Records from a collection
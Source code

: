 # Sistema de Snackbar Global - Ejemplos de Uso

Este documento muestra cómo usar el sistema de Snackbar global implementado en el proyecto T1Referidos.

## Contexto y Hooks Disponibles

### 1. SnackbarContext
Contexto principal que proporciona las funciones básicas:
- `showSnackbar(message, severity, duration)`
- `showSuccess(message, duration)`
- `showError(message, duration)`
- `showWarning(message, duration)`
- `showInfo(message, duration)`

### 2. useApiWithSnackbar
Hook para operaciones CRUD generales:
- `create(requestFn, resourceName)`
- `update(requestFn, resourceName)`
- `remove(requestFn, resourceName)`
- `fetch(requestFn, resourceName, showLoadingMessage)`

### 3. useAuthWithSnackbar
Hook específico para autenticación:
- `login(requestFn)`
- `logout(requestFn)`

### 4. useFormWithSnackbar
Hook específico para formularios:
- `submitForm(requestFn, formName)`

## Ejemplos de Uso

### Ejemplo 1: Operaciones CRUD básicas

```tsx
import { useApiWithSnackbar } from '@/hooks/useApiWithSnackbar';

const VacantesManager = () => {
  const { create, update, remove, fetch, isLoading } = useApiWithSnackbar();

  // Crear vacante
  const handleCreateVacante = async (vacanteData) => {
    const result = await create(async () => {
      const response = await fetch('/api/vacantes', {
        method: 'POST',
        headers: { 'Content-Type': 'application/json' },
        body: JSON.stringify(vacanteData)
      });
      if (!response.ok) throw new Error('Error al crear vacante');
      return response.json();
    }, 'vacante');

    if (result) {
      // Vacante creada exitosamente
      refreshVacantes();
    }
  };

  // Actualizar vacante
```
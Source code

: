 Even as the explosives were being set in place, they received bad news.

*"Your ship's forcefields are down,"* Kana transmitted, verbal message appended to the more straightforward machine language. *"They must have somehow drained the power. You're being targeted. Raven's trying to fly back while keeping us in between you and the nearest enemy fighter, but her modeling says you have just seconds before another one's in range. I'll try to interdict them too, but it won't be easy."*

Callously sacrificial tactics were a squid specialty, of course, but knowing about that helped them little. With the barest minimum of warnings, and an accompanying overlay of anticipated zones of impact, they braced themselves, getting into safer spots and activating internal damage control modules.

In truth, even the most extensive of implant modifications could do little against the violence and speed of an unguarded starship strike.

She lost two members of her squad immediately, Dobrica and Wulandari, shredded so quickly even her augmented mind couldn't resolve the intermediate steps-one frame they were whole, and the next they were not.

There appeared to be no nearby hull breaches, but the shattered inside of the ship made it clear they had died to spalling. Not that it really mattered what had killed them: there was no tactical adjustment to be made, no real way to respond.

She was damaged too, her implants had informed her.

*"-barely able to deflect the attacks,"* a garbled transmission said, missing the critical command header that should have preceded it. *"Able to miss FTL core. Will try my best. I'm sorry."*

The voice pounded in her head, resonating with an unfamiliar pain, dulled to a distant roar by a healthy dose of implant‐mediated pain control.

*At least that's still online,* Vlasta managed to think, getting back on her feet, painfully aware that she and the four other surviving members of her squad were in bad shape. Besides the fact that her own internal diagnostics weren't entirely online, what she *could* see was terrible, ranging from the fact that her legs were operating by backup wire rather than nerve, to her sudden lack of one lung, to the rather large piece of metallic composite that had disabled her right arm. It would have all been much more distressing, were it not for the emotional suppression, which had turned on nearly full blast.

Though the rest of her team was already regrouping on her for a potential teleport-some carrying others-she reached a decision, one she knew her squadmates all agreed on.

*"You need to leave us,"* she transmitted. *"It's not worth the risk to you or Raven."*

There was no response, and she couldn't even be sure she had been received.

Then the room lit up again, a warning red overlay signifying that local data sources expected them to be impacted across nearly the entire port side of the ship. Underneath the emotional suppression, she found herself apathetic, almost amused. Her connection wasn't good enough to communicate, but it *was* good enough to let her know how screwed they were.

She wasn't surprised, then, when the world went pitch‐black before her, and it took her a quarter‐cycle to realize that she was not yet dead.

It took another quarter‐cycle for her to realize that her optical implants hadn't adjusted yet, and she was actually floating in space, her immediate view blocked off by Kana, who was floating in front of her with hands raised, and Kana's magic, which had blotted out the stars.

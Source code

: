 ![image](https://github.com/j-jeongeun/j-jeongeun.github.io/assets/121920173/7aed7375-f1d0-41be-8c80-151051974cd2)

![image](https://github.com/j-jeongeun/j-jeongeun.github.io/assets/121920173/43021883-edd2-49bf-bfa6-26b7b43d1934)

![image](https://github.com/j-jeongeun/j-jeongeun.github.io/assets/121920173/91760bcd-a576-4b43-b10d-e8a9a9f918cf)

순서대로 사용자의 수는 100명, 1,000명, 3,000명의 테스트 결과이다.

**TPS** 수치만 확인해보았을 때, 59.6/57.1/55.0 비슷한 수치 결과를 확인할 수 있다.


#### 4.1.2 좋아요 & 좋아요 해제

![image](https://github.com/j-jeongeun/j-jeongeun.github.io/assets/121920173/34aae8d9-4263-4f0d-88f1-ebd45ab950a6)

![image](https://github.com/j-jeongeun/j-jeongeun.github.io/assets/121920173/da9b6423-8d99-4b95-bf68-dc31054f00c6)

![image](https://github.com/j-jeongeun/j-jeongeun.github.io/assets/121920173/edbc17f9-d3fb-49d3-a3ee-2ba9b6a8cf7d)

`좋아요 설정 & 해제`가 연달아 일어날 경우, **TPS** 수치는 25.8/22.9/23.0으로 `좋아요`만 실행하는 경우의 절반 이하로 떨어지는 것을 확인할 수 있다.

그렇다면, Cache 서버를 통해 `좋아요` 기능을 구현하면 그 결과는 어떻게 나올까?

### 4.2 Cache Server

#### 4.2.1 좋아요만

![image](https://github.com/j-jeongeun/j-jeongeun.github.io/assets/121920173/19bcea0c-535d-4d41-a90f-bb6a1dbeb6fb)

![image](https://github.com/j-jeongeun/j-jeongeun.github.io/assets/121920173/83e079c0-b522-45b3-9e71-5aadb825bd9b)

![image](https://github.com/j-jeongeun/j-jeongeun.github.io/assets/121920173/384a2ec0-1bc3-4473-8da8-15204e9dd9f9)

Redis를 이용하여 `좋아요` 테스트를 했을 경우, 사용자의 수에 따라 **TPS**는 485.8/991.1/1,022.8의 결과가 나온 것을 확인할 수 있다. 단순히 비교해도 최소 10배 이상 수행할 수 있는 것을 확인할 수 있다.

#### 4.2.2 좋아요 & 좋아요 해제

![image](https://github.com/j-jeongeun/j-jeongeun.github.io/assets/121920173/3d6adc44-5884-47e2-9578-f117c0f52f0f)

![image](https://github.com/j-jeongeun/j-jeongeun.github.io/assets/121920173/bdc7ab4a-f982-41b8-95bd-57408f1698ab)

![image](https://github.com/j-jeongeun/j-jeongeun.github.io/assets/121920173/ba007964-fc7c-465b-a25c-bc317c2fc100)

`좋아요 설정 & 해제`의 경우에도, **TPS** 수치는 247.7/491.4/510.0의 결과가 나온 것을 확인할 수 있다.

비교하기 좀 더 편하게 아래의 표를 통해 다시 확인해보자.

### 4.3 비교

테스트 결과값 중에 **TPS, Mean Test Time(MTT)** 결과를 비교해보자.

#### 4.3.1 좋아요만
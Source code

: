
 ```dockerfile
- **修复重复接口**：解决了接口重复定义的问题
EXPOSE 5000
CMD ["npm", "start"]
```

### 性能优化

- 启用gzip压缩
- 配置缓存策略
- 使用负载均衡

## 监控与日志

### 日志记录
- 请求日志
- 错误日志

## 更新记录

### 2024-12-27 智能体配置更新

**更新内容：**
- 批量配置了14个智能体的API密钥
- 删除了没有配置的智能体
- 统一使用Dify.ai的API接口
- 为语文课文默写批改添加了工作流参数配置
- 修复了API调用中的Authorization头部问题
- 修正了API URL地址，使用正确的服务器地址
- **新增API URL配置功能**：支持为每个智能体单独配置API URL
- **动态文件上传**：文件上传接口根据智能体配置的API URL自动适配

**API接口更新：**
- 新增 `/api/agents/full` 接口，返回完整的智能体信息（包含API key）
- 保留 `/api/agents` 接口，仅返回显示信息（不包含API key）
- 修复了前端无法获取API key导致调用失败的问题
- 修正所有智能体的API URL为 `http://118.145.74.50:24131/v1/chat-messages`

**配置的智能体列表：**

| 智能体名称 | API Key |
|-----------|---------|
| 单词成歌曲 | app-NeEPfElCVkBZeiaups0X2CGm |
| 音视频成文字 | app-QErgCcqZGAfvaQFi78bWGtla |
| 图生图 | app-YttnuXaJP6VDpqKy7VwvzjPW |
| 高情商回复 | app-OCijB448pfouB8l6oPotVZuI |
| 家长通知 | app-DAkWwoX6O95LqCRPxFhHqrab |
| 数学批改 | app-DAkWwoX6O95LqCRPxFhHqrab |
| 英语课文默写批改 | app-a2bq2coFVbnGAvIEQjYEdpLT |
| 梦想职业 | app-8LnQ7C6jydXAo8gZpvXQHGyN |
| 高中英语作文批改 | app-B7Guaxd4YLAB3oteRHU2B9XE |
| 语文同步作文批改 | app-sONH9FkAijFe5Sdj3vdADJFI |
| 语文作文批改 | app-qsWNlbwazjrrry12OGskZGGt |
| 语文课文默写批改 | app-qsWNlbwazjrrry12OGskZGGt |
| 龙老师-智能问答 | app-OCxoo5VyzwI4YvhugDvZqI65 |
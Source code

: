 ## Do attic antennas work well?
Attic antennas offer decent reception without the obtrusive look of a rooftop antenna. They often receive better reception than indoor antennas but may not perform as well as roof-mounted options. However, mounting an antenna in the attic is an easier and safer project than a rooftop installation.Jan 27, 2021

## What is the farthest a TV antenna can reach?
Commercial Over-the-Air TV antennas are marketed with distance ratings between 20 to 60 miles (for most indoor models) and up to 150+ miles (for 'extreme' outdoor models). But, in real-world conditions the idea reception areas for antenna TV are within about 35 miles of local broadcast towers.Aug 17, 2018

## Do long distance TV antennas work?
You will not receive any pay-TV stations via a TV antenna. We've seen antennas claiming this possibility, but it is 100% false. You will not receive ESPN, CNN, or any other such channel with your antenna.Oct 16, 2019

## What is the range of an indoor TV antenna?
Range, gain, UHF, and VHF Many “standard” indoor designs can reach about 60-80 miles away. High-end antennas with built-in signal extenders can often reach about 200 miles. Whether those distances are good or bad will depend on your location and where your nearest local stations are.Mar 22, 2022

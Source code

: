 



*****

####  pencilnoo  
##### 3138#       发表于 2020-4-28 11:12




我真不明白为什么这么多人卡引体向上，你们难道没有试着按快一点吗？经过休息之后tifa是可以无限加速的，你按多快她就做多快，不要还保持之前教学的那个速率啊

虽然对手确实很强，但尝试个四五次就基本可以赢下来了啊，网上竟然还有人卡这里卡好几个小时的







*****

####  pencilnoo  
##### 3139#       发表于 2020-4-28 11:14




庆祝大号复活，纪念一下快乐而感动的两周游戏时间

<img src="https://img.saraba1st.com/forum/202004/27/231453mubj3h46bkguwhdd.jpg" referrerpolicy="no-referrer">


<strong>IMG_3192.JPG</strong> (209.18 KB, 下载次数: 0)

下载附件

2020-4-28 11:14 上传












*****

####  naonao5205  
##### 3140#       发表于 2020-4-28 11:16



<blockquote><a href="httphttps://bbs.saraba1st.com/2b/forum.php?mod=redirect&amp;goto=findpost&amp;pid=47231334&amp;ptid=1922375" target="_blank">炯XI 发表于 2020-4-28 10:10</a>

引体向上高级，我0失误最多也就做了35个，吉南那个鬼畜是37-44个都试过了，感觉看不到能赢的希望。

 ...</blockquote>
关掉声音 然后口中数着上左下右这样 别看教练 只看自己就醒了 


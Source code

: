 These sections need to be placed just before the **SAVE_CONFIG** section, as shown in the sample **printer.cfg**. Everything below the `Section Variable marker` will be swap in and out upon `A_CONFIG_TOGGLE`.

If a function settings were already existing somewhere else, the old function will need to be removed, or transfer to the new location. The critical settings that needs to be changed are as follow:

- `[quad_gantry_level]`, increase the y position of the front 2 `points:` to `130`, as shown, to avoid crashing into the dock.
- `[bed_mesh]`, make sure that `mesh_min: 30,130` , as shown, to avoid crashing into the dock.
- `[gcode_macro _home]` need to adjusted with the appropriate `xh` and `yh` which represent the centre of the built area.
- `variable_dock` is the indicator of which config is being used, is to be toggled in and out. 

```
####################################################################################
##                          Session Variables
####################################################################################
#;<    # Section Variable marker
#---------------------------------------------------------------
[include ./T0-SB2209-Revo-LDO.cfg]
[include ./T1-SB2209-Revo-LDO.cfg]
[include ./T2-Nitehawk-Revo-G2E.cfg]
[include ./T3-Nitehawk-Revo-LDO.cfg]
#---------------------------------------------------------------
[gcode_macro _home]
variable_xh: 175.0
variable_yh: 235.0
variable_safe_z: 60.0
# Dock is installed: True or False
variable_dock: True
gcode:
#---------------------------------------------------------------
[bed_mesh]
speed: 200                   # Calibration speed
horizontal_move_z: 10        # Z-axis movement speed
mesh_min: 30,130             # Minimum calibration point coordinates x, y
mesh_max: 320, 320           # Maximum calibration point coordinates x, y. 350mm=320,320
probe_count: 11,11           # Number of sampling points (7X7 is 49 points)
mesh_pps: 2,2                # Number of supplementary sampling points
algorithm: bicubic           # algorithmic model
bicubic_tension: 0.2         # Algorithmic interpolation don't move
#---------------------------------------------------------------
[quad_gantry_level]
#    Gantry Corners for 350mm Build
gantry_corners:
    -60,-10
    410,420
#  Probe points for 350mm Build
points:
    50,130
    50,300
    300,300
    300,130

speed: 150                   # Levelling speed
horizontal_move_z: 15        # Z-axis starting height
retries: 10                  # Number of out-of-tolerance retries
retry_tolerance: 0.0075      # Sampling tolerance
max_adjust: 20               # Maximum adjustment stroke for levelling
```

▸ Exercise instructions
Only one stretch of the entries above is wanted: the lines from the one containing "龙老师-智能问答 | app-OCxoo5VyzwI4YvhugDvZqI65 |" through the one containing "## Do long distance TV antennas work?". Please reproduce it exactly.

▸ Completed task
| 龙老师-智能问答 | app-OCxoo5VyzwI4YvhugDvZqI65 |
Source code

: ## Do attic antennas work well?
Attic antennas offer decent reception without the obtrusive look of a rooftop antenna. They often receive better reception than indoor antennas but may not perform as well as roof-mounted options. However, mounting an antenna in the attic is an easier and safer project than a rooftop installation.Jan 27, 2021

## What is the farthest a TV antenna can reach?
Commercial Over-the-Air TV antennas are marketed with distance ratings between 20 to 60 miles (for most indoor models) and up to 150+ miles (for 'extreme' outdoor models). But, in real-world conditions the idea reception areas for antenna TV are within about 35 miles of local broadcast towers.Aug 17, 2018

## Do long distance TV antennas work?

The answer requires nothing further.